Table of Contents
SERIES 65 | FINANCIAL REGULATION COURSES
Yield to maturity — abbreviated YTM — is the total annualised return an investor would receive if a bond is purchased at its current market price, all coupon payments are received as scheduled throughout the bond's remaining life, each coupon is reinvested at the same rate as the yield to maturity itself, and the bond is held to its stated maturity date at which the full face value is returned.
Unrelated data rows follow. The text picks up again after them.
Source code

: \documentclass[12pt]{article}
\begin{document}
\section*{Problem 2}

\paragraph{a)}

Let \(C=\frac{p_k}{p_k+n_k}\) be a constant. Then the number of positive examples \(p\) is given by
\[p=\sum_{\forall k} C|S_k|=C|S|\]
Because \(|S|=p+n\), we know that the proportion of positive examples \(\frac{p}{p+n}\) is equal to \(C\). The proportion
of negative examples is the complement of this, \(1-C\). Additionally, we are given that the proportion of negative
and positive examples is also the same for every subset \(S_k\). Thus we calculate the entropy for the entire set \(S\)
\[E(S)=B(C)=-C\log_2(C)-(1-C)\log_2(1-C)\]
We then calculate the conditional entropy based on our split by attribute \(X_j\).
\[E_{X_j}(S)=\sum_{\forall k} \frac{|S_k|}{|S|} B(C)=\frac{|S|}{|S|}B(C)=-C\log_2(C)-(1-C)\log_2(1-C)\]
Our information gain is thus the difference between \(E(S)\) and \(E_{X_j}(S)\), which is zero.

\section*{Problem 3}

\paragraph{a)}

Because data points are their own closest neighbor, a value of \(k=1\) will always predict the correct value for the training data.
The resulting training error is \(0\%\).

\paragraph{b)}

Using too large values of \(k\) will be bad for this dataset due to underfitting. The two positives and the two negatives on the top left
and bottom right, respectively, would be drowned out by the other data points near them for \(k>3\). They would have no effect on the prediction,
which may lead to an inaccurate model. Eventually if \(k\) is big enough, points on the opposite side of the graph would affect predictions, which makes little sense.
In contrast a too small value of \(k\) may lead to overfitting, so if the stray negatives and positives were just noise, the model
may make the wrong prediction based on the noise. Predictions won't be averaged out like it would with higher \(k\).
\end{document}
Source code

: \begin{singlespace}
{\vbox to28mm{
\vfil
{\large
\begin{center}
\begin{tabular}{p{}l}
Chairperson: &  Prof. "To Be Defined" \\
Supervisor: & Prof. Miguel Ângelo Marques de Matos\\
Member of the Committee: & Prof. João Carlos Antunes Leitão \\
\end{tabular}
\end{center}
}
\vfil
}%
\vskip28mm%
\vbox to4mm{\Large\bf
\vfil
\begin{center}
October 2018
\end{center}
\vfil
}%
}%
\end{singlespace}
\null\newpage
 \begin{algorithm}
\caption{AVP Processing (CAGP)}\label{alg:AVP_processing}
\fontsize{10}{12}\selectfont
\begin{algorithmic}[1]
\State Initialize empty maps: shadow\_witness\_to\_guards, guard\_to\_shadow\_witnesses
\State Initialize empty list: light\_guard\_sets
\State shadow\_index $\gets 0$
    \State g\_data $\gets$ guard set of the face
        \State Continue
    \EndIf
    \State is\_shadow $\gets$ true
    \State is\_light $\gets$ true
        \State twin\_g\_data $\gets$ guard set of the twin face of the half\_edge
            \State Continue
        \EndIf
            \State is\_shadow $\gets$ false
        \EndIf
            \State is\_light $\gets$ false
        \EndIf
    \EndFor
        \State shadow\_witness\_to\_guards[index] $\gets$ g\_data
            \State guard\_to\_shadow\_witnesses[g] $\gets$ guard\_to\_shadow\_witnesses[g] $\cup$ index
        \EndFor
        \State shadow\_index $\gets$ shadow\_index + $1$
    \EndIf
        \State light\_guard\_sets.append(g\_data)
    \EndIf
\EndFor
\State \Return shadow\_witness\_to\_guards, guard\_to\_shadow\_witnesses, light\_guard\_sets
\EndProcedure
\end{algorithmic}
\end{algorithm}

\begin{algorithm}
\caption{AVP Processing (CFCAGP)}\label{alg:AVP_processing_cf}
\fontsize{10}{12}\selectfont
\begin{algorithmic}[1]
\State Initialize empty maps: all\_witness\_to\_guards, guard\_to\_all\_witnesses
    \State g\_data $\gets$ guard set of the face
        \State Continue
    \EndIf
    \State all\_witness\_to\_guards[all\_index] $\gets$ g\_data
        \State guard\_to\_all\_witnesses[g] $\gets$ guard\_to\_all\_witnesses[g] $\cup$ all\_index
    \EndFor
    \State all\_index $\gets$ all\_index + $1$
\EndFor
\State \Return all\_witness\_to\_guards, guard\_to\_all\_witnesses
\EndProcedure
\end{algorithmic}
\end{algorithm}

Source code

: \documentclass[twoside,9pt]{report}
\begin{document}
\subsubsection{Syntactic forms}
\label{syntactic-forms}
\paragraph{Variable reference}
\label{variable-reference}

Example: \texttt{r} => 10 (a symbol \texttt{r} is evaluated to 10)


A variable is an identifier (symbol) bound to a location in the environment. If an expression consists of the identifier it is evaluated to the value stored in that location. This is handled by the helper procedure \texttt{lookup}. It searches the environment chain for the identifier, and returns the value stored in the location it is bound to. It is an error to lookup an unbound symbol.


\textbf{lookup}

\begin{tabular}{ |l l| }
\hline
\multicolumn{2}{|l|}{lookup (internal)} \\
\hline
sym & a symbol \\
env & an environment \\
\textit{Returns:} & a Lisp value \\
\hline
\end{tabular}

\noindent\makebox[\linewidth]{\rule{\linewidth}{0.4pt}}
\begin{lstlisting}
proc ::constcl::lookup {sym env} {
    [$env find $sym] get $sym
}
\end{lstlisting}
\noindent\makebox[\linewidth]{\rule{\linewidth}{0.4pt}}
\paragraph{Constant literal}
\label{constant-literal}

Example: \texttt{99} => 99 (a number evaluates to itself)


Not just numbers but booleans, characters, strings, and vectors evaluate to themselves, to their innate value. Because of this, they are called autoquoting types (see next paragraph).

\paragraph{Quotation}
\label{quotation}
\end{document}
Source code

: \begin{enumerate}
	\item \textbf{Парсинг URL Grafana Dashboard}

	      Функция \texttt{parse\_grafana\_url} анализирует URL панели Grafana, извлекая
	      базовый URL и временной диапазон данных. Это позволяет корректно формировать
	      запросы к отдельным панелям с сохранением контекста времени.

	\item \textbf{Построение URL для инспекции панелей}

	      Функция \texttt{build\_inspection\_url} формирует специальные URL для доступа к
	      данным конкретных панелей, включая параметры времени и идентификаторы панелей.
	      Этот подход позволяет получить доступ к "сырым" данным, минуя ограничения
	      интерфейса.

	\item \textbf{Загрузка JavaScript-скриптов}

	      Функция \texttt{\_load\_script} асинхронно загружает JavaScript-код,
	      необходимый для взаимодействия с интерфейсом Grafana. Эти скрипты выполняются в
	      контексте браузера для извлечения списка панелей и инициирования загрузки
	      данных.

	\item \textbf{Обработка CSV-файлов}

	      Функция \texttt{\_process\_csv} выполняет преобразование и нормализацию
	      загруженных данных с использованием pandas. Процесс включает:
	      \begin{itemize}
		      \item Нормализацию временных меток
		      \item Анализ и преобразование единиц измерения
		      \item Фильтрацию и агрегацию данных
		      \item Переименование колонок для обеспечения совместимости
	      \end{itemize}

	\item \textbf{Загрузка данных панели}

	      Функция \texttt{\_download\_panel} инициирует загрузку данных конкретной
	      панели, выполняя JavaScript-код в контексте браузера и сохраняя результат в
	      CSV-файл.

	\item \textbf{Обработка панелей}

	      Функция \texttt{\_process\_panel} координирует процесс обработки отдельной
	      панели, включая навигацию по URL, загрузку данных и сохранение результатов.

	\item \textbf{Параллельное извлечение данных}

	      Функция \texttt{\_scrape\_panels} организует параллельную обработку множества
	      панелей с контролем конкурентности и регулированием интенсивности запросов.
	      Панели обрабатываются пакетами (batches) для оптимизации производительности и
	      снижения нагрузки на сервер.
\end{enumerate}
Yield to maturity is the bond equivalent of the internal rate of return — mathematically, it is the single discount rate that makes the present value of all future cash flows from the bond — the coupon payments and the par value at maturity — exactly equal to the bond's current market price.
YTM is the most comprehensive and most widely used measure of bond return — unlike the nominal yield which measures income as a percentage of face value and unlike the current yield which measures income as a percentage of current price, the yield to maturity incorporates all three components of bond return simultaneously — the coupon income stream, the capital gain or loss from purchasing at a price different from par, and the time value of money through the discounting framework that converts all future cash flows to present value equivalents.
Yield to maturity is the foundational yield measure of fixed income analysis — every bond pricing calculation, yield spread comparison, and bond valuation model uses yield to maturity as its primary analytical input — and is directly and extensively tested on the Series 65 examination in the context of bond pricing, the price-yield relationship, and the comparison among the multiple yield measures.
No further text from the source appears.